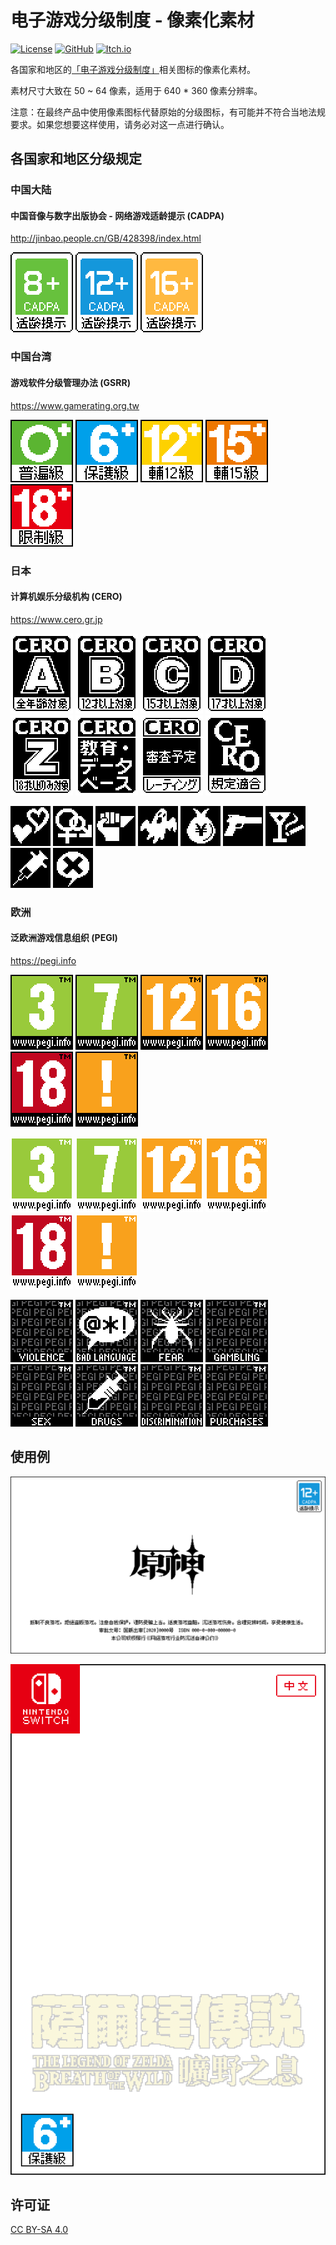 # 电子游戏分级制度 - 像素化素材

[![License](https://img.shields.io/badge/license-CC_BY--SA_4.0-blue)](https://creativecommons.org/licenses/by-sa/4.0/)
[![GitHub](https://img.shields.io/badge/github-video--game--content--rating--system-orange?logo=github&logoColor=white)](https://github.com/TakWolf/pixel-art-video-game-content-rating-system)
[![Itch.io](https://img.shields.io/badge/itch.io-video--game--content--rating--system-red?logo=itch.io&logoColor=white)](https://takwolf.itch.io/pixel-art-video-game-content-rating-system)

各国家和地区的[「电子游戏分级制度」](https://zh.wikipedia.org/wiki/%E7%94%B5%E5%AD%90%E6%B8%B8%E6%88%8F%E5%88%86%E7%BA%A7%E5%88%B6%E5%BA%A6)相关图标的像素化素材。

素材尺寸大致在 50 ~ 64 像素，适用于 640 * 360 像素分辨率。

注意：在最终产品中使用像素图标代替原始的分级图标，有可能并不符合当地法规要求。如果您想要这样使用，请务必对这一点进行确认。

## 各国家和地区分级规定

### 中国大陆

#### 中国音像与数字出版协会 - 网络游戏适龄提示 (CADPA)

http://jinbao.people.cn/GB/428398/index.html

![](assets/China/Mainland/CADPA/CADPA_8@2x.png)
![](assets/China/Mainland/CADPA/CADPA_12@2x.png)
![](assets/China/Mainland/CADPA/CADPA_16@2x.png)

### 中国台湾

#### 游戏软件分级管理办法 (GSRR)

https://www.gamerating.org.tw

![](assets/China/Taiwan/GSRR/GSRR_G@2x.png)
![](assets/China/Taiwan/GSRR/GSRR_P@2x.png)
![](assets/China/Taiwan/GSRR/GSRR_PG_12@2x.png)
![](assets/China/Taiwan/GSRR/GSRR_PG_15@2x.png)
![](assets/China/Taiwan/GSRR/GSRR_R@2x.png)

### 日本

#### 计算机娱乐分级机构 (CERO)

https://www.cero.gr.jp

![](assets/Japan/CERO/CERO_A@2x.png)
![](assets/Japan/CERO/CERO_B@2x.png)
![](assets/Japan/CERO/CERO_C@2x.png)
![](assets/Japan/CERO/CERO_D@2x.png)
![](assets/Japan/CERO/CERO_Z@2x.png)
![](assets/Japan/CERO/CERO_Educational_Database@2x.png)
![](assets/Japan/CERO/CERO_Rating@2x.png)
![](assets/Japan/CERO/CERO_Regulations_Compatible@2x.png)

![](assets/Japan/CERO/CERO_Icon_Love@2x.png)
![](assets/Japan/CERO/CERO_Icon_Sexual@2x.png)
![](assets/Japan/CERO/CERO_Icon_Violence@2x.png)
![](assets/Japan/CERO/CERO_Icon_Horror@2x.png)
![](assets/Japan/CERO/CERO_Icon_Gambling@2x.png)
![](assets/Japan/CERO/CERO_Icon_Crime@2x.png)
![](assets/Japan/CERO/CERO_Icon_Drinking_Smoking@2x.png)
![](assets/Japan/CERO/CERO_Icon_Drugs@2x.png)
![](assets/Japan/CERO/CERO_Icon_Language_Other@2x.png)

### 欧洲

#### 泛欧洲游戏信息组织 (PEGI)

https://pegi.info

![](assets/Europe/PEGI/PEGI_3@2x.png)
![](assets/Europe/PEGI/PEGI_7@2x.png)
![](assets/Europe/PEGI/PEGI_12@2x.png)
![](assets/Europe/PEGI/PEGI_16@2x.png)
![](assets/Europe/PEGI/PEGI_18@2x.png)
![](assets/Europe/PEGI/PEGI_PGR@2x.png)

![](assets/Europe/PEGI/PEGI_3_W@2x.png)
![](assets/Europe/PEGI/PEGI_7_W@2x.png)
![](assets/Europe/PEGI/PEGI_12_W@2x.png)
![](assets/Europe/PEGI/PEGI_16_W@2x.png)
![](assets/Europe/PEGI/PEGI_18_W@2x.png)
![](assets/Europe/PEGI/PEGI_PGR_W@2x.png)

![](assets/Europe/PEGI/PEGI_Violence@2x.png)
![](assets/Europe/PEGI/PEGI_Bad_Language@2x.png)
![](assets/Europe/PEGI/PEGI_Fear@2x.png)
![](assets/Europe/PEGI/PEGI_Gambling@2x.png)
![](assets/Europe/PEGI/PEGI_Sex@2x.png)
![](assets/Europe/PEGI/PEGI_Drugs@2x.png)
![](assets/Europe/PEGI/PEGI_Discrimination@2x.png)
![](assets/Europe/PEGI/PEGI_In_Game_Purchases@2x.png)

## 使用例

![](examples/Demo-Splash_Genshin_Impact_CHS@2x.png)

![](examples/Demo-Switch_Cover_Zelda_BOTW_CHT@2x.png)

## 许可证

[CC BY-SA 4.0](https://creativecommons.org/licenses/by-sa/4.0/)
◇ ◇ ◇ ◇
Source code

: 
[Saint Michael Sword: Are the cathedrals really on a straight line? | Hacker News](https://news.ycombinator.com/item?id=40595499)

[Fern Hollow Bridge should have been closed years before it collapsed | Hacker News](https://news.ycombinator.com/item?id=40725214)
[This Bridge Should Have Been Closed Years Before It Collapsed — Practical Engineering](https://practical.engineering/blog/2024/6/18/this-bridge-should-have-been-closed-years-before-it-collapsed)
◇ ◇ ◇ ◇
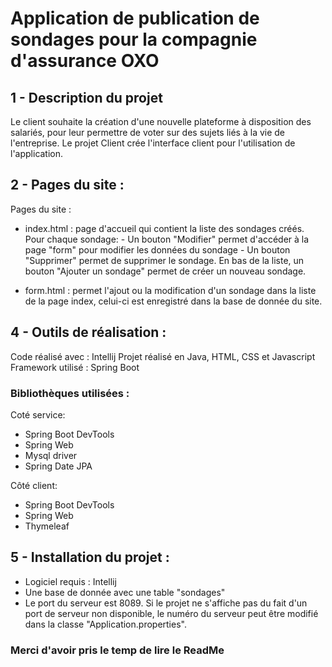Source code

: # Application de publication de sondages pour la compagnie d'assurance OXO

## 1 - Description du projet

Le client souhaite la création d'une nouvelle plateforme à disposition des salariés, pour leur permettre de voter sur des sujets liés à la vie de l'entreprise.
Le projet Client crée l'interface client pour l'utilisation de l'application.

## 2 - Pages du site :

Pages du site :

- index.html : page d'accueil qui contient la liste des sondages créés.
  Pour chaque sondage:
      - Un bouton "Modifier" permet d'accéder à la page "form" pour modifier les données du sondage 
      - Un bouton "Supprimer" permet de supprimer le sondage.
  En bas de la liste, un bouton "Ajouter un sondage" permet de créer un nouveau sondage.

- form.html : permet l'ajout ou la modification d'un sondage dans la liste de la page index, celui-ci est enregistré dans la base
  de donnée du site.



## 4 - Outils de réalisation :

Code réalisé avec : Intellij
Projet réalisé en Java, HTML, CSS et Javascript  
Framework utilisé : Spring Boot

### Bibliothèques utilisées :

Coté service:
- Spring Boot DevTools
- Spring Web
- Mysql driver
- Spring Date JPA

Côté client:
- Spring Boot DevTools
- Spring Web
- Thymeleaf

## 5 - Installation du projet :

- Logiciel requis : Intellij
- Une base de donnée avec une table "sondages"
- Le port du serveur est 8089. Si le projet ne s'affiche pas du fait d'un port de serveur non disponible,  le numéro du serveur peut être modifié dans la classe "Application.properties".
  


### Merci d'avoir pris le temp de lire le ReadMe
◇ ◇ ◇ ◇
_WORK TO COMPLETE_: Copy each line of the listing that holds the word "China".

_ANSWER TO THE EXERCISE_:
![](assets/China/Mainland/CADPA/CADPA_8@2x.png)
![](assets/China/Mainland/CADPA/CADPA_12@2x.png)
![](assets/China/Mainland/CADPA/CADPA_16@2x.png)
![](assets/China/Taiwan/GSRR/GSRR_G@2x.png)
![](assets/China/Taiwan/GSRR/GSRR_P@2x.png)
![](assets/China/Taiwan/GSRR/GSRR_PG_12@2x.png)
![](assets/China/Taiwan/GSRR/GSRR_PG_15@2x.png)
![](assets/China/Taiwan/GSRR/GSRR_R@2x.png)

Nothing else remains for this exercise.